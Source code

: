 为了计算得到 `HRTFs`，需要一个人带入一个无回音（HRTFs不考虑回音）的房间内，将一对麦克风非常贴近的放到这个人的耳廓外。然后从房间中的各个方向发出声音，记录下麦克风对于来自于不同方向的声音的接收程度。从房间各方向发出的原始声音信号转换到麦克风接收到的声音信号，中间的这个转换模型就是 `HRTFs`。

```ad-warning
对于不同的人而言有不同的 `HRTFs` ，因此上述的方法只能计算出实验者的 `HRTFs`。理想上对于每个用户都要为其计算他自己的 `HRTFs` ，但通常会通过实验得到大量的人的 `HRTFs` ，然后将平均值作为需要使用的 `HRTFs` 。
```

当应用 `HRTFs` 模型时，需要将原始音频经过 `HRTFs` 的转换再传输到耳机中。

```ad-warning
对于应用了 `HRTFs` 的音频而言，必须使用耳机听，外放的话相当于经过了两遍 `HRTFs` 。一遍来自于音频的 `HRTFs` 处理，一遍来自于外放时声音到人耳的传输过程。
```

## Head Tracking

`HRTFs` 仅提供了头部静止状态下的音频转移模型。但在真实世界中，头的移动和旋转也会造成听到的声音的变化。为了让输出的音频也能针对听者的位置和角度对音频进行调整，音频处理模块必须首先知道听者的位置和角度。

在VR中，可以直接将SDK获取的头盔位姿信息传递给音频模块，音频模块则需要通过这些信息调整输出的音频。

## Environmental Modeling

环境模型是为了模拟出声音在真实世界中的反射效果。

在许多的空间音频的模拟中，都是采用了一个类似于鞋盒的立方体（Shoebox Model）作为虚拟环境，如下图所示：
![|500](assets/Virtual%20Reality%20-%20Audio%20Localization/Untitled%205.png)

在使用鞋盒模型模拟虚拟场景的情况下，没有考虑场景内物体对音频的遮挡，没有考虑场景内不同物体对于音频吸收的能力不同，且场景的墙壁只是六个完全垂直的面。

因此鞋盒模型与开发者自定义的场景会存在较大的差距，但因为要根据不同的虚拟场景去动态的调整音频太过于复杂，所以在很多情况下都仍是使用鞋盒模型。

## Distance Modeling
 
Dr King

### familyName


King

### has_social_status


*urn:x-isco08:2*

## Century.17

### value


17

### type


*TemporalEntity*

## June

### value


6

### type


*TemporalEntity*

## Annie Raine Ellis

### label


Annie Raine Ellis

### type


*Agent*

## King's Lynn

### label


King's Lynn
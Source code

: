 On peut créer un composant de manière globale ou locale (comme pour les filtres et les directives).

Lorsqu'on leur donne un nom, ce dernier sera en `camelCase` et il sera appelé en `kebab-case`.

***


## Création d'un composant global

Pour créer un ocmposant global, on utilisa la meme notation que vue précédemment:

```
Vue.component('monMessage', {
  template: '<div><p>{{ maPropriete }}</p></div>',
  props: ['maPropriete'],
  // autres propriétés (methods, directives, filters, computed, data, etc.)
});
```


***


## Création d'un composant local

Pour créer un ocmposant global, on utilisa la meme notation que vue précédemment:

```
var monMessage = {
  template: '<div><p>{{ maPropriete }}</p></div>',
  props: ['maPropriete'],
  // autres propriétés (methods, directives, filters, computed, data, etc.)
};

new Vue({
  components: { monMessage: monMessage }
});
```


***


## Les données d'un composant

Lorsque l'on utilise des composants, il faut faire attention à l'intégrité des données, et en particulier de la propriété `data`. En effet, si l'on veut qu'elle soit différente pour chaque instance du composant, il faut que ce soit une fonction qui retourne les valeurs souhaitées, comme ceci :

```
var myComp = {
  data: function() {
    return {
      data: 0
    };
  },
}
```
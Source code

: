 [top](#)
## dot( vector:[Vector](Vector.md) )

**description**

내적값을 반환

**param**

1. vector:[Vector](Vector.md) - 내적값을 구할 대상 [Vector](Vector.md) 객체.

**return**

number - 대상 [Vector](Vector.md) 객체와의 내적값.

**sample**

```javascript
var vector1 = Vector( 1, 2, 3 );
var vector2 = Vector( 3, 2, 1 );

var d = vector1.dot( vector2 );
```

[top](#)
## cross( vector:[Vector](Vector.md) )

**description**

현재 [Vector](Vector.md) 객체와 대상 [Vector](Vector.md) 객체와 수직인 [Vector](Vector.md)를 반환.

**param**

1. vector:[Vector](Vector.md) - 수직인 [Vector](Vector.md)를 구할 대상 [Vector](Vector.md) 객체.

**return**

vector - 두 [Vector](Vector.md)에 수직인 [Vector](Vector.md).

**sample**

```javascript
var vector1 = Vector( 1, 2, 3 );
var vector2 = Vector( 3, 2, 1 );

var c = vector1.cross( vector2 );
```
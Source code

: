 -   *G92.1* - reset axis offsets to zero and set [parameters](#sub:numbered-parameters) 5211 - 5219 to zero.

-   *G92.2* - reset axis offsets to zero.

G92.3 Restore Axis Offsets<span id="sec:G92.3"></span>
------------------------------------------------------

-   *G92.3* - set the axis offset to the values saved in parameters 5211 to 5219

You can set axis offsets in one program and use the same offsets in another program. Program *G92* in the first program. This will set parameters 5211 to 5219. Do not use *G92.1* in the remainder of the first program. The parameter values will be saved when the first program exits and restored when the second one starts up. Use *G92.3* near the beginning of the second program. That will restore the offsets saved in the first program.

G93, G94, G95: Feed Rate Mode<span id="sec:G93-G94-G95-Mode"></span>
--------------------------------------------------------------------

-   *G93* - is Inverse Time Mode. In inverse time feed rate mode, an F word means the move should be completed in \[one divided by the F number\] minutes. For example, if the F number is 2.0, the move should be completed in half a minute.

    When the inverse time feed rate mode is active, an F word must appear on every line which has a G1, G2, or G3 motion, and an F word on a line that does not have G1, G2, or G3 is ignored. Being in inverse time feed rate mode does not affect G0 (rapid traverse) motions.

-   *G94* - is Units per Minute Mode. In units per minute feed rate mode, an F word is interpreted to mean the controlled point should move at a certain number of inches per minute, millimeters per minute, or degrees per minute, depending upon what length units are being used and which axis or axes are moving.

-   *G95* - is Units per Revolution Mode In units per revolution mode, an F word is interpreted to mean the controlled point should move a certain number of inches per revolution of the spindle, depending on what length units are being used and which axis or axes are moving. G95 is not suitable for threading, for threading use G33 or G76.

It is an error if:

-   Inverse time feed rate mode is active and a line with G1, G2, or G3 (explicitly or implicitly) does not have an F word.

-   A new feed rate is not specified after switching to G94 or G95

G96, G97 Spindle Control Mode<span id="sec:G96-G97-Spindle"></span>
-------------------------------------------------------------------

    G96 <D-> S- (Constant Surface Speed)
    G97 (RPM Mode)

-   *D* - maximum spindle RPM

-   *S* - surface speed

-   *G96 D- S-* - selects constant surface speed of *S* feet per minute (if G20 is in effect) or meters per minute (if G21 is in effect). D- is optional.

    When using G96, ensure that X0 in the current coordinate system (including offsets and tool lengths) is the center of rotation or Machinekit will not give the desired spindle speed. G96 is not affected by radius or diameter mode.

━━━━━━━━━━━━━━━━

What the task requires. Lines holding the word "Modeling" are the answer; copy every one from the records above.

Task result.
## Environmental Modeling
## Distance Modeling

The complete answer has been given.